Content starts
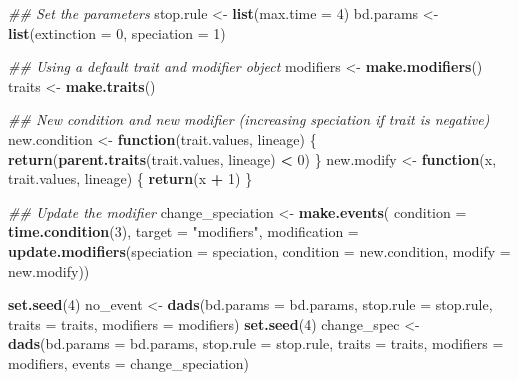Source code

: \documentclass[]{book}
\newenvironment{Shaded}{\begin{snugshade}}{\end{snugshade}}
\newcommand{\CommentTok}[1]{\textcolor[rgb]{0.56,0.35,0.01}{\textit{#1}}}
\newcommand{\ControlFlowTok}[1]{\textcolor[rgb]{0.13,0.29,0.53}{\textbf{#1}}}
\newcommand{\DataTypeTok}[1]{\textcolor[rgb]{0.13,0.29,0.53}{#1}}
\newcommand{\DecValTok}[1]{\textcolor[rgb]{0.00,0.00,0.81}{#1}}
\newcommand{\KeywordTok}[1]{\textcolor[rgb]{0.13,0.29,0.53}{\textbf{#1}}}
\newcommand{\NormalTok}[1]{#1}
\newcommand{\OperatorTok}[1]{\textcolor[rgb]{0.81,0.36,0.00}{\textbf{#1}}}
\newcommand{\StringTok}[1]{\textcolor[rgb]{0.31,0.60,0.02}{#1}}
\begin{document}
\begin{Shaded}
\begin{Highlighting}[]
\CommentTok{## Set the parameters}
\NormalTok{stop.rule <-}\StringTok{ }\KeywordTok{list}\NormalTok{(}\DataTypeTok{max.time =} \DecValTok{4}\NormalTok{)}
\NormalTok{bd.params <-}\StringTok{ }\KeywordTok{list}\NormalTok{(}\DataTypeTok{extinction =} \DecValTok{0}\NormalTok{, }\DataTypeTok{speciation =} \DecValTok{1}\NormalTok{)}

\CommentTok{## Using a default trait and modifier object}
\NormalTok{modifiers <-}\StringTok{ }\KeywordTok{make.modifiers}\NormalTok{()}
\NormalTok{traits <-}\StringTok{ }\KeywordTok{make.traits}\NormalTok{()}

\CommentTok{## New condition and new modifier (increasing speciation if trait is negative)}
\NormalTok{new.condition <-}\StringTok{ }\ControlFlowTok{function}\NormalTok{(trait.values, lineage) \{}
    \KeywordTok{return}\NormalTok{(}\KeywordTok{parent.traits}\NormalTok{(trait.values, lineage) }\OperatorTok{<}\StringTok{ }\DecValTok{0}\NormalTok{)}
\NormalTok{\}}
\NormalTok{new.modify    <-}\StringTok{ }\ControlFlowTok{function}\NormalTok{(x, trait.values, lineage) \{}
  \KeywordTok{return}\NormalTok{(x }\OperatorTok{+}\StringTok{ }\DecValTok{1}\NormalTok{)}
\NormalTok{\}}

\CommentTok{## Update the modifier}
\NormalTok{change_speciation <-}\StringTok{ }\KeywordTok{make.events}\NormalTok{(}
    \DataTypeTok{condition    =} \KeywordTok{time.condition}\NormalTok{(}\DecValTok{3}\NormalTok{),}
    \DataTypeTok{target       =} \StringTok{"modifiers"}\NormalTok{,}
    \DataTypeTok{modification =} \KeywordTok{update.modifiers}\NormalTok{(}\DataTypeTok{speciation =}\NormalTok{ speciation,}
                                    \DataTypeTok{condition  =}\NormalTok{ new.condition,}
                                    \DataTypeTok{modify     =}\NormalTok{ new.modify))}

\KeywordTok{set.seed}\NormalTok{(}\DecValTok{4}\NormalTok{)}
\NormalTok{no_event <-}\StringTok{ }\KeywordTok{dads}\NormalTok{(}\DataTypeTok{bd.params =}\NormalTok{ bd.params,}
                 \DataTypeTok{stop.rule =}\NormalTok{ stop.rule,}
                 \DataTypeTok{traits    =}\NormalTok{ traits,}
                 \DataTypeTok{modifiers =}\NormalTok{ modifiers)}
\KeywordTok{set.seed}\NormalTok{(}\DecValTok{4}\NormalTok{)}
\NormalTok{change_spec <-}\StringTok{ }\KeywordTok{dads}\NormalTok{(}\DataTypeTok{bd.params =}\NormalTok{ bd.params,}
                    \DataTypeTok{stop.rule =}\NormalTok{ stop.rule,}
                    \DataTypeTok{traits    =}\NormalTok{ traits,}
                    \DataTypeTok{modifiers =}\NormalTok{ modifiers,}
                    \DataTypeTok{events    =}\NormalTok{ change_speciation)}


\end{Highlighting}
\end{Shaded}
\end{document}
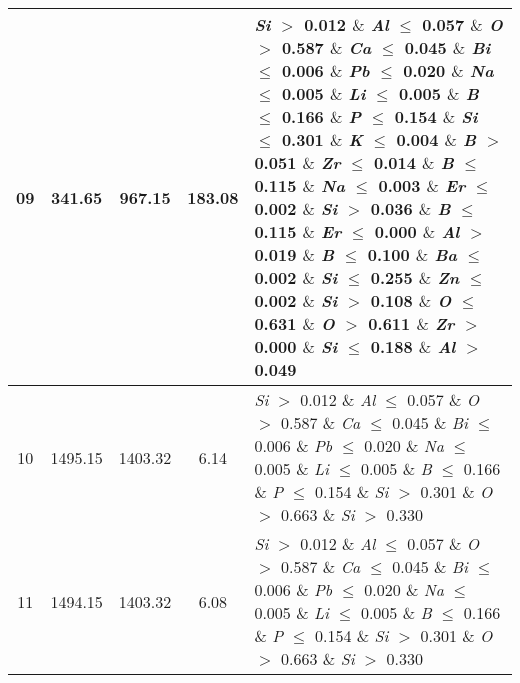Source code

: \begin{table}[!htbp]
\begin{tabular}{ccccp{}}
		09 & 341.65 & 967.15 & 183.08 & \textit{Si} $>$ 0.012 $\&$ \textit{Al} $\le$ 0.057 $\&$ \textit{O} $>$ 0.587 $\&$ \textit{Ca} $\le$ 0.045 $\&$ \textit{Bi} $\le$ 0.006 $\&$ \textit{Pb} $\le$ 0.020 $\&$ \textit{Na} $\le$ 0.005 $\&$ \textit{Li} $\le$ 0.005 $\&$ \textit{B} $\le$ 0.166 $\&$ \textit{P} $\le$ 0.154 $\&$ \textit{Si} $\le$ 0.301 $\&$ \textit{K} $\le$ 0.004 $\&$ \textit{B} $>$ 0.051 $\&$ \textit{Zr} $\le$ 0.014 $\&$ \textit{B} $\le$ 0.115 $\&$ \textit{Na} $\le$ 0.003 $\&$ \textit{Er} $\le$ 0.002 $\&$ \textit{Si} $>$ 0.036 $\&$ \textit{B} $\le$ 0.115 $\&$ \textit{Er} $\le$ 0.000 $\&$ \textit{Al} $>$ 0.019 $\&$ \textit{B} $\le$ 0.100 $\&$ \textit{Ba} $\le$ 0.002 $\&$ \textit{Si} $\le$ 0.255 $\&$ \textit{Zn} $\le$ 0.002 $\&$ \textit{Si} $>$ 0.108 $\&$ \textit{O} $\le$ 0.631 $\&$ \textit{O} $>$ 0.611 $\&$ \textit{Zr} $>$ 0.000 $\&$ \textit{Si} $\le$ 0.188 $\&$ \textit{Al} $>$ 0.049\\
		\hline
		10 & 1495.15 & 1403.32 & 6.14 & \textit{Si} $>$ 0.012 $\&$ \textit{Al} $\le$ 0.057 $\&$ \textit{O} $>$ 0.587 $\&$ \textit{Ca} $\le$ 0.045 $\&$ \textit{Bi} $\le$ 0.006 $\&$ \textit{Pb} $\le$ 0.020 $\&$ \textit{Na} $\le$ 0.005 $\&$ \textit{Li} $\le$ 0.005 $\&$ \textit{B} $\le$ 0.166 $\&$ \textit{P} $\le$ 0.154 $\&$ \textit{Si} $>$ 0.301 $\&$ \textit{O} $>$ 0.663 $\&$ \textit{Si} $>$ 0.330\\
		\hline
		11 & 1494.15 & 1403.32 & 6.08 & \textit{Si} $>$ 0.012 $\&$ \textit{Al} $\le$ 0.057 $\&$ \textit{O} $>$ 0.587 $\&$ \textit{Ca} $\le$ 0.045 $\&$ \textit{Bi} $\le$ 0.006 $\&$ \textit{Pb} $\le$ 0.020 $\&$ \textit{Na} $\le$ 0.005 $\&$ \textit{Li} $\le$ 0.005 $\&$ \textit{B} $\le$ 0.166 $\&$ \textit{P} $\le$ 0.154 $\&$ \textit{Si} $>$ 0.301 $\&$ \textit{O} $>$ 0.663 $\&$ \textit{Si} $>$ 0.330\\
		\bottomrule
	\end{tabular}
\end{table}
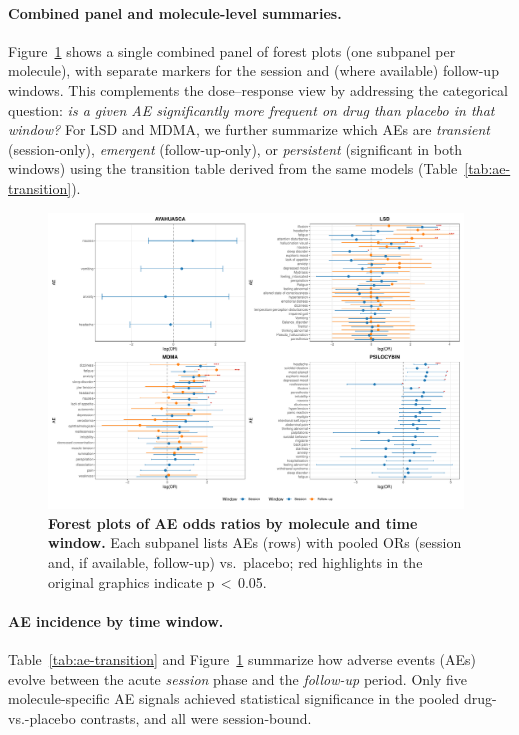 \paragraph{Combined panel and molecule-level summaries.}
Figure~\ref{fig:forest-combined} shows a single combined panel of forest plots (one subpanel per molecule), with separate markers for the session and (where available) follow-up windows. This complements the dose–response view by addressing the categorical question: \emph{is a given AE significantly more frequent on drug than placebo in that window?} For LSD and MDMA, we further summarize which AEs are \emph{transient} (session-only), \emph{emergent} (follow-up-only), or \emph{persistent} (significant in both windows) using the transition table derived from the same models (Table~\ref{tab:ae-transition}).

\begin{figure}[htb]
  \centering
  \includegraphics[width=0.98\textwidth]{figures/forest_combined_all_molecules.pdf}
  \caption{\textbf{Forest plots of AE odds ratios by molecule and time window.}
  Each subpanel lists AEs (rows) with pooled ORs (session and, if available, follow-up) vs.\ placebo; red highlights in the original graphics indicate p\,$<\,$0.05.}
  \label{fig:forest-combined}
\end{figure}




\paragraph{AE incidence by time window.}
Table~\ref{tab:ae-transition} and Figure~\ref{fig:forest-combined} summarize how adverse events (AEs) evolve between the acute \textit{session} phase and the \textit{follow-up} period.
Only five molecule-specific AE signals achieved statistical significance in the pooled drug-vs.-placebo contrasts, and all were session-bound.

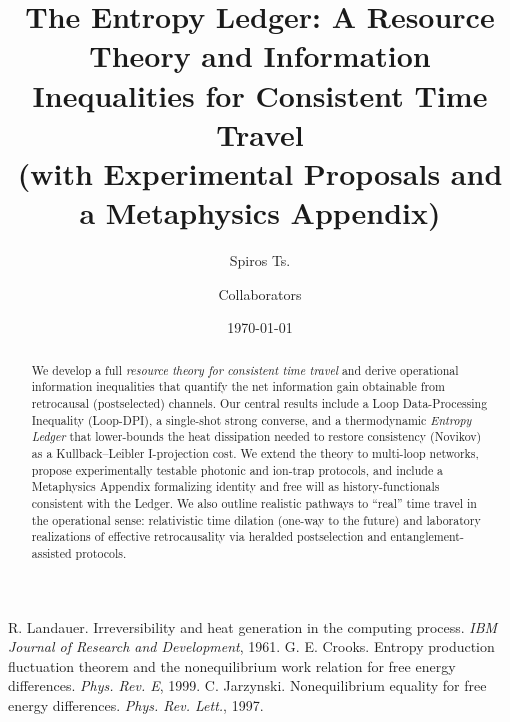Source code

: \documentclass[11pt]{article}
\title{The Entropy Ledger: A Resource Theory and Information Inequalities for Consistent Time Travel\\
\large (with Experimental Proposals and a Metaphysics Appendix)}
\author{Spiros Ts. \and Collaborators}
\date{\today}
\begin{document}
\maketitle

\begin{abstract}
We develop a full \emph{resource theory for consistent time travel} and derive operational information inequalities that quantify the net information gain obtainable from retrocausal (postselected) channels. Our central results include a Loop Data-Processing Inequality (Loop-DPI), a single-shot strong converse, and a thermodynamic \emph{Entropy Ledger} that lower-bounds the heat dissipation needed to restore consistency (Novikov) as a Kullback--Leibler I-projection cost. We extend the theory to multi-loop networks, propose experimentally testable photonic and ion-trap protocols, and include a Metaphysics Appendix formalizing identity and free will as history-functionals consistent with the Ledger. We also outline realistic pathways to ``real'' time travel in the operational sense: relativistic time dilation (one-way to the future) and laboratory realizations of effective retrocausality via heralded postselection and entanglement-assisted protocols.
\end{abstract}









\appendix









 R. Landauer. Irreversibility and heat generation in the computing process. \emph{IBM Journal of Research and Development}, 1961.
 G. E. Crooks. Entropy production fluctuation theorem and the nonequilibrium work relation for free energy differences. \emph{Phys. Rev. E}, 1999.
 C. Jarzynski. Nonequilibrium equality for free energy differences. \emph{Phys. Rev. Lett.}, 1997.
\end{document}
Content ends
EXERCISE DESCRIPTION: Each line in the material with "begin" in it must be reported.

ANSWER BOX:
\newenvironment{Shaded}{\begin{snugshade}}{\end{snugshade}}
\begin{document}
\begin{Shaded}
\begin{Highlighting}[]
: \begin{table}[!htbp]
\begin{tabular}{ccccp{}}
\begin{figure}[htb]
\begin{document}
\begin{abstract}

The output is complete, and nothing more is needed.